The task | Please repeat exactly the line containing "Unfortunately, Eric doesn’t" and each line after it in the records below, through the last.

Material to process |
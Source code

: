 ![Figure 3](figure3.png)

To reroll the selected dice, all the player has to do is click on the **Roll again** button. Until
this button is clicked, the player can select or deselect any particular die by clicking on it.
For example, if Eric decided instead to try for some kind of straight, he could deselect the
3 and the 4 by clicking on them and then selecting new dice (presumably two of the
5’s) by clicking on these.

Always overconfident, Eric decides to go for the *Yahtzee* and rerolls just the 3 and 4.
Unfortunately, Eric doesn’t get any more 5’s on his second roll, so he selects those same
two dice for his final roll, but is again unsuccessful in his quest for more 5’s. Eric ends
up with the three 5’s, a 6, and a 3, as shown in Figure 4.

Result of the task |
Unfortunately, Eric doesn’t get any more 5’s on his second roll, so he selects those same
two dice for his final roll, but is again unsuccessful in his quest for more 5’s. Eric ends
up with the three 5’s, a 6, and a 3, as shown in Figure 4.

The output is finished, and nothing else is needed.